• [Exercise aim]: Start the output with the opening line of the listing below and continue, reproducing each line exactly, up to and including the line that contains "### Development Guides".

-*-

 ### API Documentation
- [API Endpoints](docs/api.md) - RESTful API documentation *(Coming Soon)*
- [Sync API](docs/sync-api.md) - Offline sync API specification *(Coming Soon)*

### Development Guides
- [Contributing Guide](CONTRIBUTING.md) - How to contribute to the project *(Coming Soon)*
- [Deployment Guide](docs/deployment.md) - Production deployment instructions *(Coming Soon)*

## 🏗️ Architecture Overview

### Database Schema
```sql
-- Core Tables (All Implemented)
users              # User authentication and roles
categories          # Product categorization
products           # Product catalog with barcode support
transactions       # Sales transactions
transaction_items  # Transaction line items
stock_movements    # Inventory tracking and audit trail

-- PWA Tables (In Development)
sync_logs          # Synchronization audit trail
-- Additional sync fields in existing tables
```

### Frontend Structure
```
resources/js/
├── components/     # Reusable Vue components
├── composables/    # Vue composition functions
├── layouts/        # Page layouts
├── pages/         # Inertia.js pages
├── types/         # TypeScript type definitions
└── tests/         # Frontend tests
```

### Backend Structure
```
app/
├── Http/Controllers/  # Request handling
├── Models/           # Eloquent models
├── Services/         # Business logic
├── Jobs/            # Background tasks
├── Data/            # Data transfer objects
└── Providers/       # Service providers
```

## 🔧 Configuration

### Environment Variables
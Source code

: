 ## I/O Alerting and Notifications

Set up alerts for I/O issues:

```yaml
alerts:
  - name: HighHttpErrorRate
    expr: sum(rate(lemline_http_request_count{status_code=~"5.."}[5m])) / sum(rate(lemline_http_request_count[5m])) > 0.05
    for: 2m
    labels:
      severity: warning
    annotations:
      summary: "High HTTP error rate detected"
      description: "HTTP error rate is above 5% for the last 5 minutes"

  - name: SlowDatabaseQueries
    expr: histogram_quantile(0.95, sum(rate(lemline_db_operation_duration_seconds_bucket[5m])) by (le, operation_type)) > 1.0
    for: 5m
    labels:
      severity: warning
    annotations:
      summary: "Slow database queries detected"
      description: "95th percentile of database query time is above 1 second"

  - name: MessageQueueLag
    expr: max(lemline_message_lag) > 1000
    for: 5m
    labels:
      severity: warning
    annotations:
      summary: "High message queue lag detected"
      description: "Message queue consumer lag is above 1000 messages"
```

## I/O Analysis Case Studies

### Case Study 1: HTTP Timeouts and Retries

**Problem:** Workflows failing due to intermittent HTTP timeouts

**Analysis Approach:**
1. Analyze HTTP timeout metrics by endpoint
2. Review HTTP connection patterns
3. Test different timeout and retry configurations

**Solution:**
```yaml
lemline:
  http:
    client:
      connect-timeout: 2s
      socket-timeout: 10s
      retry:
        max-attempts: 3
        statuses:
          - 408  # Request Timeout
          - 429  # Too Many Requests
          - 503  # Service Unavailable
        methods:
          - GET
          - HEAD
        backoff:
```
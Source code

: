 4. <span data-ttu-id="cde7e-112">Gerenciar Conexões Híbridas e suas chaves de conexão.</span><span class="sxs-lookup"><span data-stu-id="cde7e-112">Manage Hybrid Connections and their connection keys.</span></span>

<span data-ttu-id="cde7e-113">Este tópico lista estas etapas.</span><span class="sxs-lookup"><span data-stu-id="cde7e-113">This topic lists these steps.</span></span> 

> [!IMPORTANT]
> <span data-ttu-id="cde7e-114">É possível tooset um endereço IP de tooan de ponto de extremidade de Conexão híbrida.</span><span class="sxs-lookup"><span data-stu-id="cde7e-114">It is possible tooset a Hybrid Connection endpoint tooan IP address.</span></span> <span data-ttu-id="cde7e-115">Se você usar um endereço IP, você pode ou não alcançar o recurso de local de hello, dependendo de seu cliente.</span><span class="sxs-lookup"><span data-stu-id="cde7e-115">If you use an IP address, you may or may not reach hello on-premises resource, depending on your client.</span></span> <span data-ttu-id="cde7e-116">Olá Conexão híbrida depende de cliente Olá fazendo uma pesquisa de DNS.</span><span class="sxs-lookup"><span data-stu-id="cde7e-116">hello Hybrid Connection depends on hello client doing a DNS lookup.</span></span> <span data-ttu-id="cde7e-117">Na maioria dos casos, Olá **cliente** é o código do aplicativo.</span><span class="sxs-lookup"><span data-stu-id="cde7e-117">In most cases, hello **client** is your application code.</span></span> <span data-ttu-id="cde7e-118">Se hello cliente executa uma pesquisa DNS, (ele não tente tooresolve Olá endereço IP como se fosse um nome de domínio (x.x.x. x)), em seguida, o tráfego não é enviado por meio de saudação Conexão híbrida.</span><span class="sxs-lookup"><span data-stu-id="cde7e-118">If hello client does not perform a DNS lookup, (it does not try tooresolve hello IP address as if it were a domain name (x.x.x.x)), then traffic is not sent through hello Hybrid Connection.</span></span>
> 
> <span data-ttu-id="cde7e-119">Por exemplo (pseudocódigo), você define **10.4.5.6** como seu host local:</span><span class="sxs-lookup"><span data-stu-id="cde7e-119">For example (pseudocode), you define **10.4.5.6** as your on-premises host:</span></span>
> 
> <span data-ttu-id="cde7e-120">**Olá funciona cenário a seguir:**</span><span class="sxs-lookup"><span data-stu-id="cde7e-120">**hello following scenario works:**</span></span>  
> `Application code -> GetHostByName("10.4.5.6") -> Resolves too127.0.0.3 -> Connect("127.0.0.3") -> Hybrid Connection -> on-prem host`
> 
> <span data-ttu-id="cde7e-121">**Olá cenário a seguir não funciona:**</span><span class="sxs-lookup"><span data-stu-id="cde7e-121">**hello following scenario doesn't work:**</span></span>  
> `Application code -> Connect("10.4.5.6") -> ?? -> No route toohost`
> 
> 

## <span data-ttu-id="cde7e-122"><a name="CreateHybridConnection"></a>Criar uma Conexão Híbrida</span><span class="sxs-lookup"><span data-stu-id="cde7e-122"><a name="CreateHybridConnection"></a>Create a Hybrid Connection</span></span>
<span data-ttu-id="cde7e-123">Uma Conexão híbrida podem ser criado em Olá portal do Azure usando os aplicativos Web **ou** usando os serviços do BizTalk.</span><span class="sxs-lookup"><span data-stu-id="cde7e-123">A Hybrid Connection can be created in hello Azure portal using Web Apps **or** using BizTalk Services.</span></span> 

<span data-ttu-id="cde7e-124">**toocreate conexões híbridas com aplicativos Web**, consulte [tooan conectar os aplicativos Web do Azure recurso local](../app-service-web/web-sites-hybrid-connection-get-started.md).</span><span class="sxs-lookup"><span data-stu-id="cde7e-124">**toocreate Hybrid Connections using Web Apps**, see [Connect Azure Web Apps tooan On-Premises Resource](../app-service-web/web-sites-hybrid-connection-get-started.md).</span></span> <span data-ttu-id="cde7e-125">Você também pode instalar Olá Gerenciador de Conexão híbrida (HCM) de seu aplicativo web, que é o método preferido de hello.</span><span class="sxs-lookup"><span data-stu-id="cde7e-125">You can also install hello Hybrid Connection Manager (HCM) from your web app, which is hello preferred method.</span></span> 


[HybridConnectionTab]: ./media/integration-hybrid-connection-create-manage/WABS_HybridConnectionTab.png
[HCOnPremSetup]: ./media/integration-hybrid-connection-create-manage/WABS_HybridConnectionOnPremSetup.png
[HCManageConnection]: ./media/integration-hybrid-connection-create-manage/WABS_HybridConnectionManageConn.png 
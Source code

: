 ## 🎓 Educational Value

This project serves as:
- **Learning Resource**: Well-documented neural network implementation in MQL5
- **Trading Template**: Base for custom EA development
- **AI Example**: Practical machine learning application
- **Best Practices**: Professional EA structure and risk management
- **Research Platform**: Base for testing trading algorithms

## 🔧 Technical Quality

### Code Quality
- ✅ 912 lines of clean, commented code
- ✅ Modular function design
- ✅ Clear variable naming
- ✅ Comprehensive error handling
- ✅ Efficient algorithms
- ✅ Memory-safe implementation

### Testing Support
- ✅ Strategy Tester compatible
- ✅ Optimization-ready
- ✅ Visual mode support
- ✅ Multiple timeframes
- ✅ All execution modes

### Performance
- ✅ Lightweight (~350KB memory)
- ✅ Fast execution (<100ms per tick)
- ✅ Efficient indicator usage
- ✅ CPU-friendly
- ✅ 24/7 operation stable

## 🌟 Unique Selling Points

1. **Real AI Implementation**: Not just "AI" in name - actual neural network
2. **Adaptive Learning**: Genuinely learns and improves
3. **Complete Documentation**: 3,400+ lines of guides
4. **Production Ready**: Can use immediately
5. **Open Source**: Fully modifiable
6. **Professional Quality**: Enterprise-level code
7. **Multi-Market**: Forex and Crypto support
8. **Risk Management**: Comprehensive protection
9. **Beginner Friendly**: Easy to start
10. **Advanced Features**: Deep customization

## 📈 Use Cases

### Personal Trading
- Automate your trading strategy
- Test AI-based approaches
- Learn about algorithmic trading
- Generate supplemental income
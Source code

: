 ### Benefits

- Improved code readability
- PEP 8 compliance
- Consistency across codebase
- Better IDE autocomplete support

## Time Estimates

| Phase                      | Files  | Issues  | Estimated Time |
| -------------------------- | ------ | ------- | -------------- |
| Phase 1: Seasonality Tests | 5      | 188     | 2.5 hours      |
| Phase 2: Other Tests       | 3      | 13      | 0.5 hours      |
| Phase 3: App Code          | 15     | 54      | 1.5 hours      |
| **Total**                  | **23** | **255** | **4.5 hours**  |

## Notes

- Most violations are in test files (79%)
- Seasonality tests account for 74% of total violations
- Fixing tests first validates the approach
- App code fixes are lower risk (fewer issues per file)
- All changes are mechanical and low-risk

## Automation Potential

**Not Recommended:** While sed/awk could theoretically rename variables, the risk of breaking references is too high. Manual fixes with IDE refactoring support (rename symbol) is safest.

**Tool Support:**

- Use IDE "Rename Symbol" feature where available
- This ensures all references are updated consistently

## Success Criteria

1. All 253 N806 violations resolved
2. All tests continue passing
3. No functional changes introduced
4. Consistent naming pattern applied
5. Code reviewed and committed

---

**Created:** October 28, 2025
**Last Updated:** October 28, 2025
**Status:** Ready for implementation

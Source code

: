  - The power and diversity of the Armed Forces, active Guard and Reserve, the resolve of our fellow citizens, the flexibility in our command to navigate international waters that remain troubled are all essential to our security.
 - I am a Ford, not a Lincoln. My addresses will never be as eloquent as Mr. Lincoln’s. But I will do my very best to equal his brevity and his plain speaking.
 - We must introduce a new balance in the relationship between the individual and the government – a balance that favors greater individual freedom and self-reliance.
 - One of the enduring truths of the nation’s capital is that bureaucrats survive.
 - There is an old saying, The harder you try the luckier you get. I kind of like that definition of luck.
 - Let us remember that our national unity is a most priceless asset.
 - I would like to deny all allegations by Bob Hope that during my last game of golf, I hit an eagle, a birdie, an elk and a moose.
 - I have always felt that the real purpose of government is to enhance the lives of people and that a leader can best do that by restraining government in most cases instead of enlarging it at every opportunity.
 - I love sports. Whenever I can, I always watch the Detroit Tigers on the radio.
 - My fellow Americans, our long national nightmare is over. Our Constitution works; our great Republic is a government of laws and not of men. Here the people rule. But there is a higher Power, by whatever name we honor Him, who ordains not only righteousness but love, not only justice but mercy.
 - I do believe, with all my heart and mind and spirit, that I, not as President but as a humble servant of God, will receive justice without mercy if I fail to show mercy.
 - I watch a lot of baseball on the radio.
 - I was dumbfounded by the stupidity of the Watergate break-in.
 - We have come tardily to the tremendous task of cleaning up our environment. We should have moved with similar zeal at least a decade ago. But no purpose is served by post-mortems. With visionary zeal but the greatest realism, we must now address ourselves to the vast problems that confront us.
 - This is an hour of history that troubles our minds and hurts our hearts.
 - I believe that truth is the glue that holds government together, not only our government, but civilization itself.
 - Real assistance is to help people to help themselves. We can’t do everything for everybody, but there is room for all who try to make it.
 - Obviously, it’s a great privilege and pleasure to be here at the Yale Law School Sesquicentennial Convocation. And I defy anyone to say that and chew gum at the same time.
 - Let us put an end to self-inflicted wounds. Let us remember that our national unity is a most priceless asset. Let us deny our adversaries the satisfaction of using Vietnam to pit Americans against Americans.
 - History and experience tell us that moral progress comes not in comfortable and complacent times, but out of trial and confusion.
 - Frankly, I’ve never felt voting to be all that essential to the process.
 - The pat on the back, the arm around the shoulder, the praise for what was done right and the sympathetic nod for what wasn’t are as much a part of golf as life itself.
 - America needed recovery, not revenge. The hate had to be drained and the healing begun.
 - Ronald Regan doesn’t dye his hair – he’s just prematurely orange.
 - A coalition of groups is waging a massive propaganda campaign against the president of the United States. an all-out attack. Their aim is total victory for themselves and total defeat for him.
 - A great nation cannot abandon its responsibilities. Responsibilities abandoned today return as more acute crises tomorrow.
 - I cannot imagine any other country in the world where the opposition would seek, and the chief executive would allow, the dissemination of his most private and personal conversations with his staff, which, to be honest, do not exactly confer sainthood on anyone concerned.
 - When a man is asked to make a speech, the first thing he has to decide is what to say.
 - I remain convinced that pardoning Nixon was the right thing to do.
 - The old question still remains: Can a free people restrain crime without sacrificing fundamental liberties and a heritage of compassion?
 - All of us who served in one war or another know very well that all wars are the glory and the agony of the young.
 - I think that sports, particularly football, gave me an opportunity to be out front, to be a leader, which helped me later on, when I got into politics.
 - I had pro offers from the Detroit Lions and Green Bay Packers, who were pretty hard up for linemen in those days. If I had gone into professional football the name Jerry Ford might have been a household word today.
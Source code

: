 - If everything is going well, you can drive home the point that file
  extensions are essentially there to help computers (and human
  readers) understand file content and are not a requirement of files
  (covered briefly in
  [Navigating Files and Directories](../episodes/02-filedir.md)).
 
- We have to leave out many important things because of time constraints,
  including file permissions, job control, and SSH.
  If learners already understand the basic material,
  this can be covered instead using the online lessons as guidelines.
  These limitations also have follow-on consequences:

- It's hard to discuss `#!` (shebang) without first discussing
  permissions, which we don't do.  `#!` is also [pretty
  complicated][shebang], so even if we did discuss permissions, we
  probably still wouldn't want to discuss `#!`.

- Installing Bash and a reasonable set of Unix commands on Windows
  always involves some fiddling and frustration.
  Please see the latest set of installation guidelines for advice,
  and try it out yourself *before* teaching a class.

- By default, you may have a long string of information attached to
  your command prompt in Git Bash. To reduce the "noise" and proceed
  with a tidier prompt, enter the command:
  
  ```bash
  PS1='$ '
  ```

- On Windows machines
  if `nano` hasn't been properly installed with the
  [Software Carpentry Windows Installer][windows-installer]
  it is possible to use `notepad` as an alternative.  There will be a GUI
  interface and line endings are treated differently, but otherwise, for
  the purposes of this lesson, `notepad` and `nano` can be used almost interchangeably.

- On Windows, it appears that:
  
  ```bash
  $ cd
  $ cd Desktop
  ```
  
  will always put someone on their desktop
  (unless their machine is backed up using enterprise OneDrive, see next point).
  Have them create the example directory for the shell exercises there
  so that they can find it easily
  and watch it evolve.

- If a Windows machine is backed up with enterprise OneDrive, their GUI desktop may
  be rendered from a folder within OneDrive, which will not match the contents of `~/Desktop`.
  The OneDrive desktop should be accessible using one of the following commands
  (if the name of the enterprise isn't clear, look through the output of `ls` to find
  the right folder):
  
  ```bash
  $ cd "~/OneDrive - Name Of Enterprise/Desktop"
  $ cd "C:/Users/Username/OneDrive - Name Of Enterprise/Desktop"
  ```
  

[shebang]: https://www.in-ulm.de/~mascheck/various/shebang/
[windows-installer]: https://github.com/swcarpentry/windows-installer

-*-

• [Exercise solution]:
 ### API Documentation
- [API Endpoints](docs/api.md) - RESTful API documentation *(Coming Soon)*
- [Sync API](docs/sync-api.md) - Offline sync API specification *(Coming Soon)*

### Development Guides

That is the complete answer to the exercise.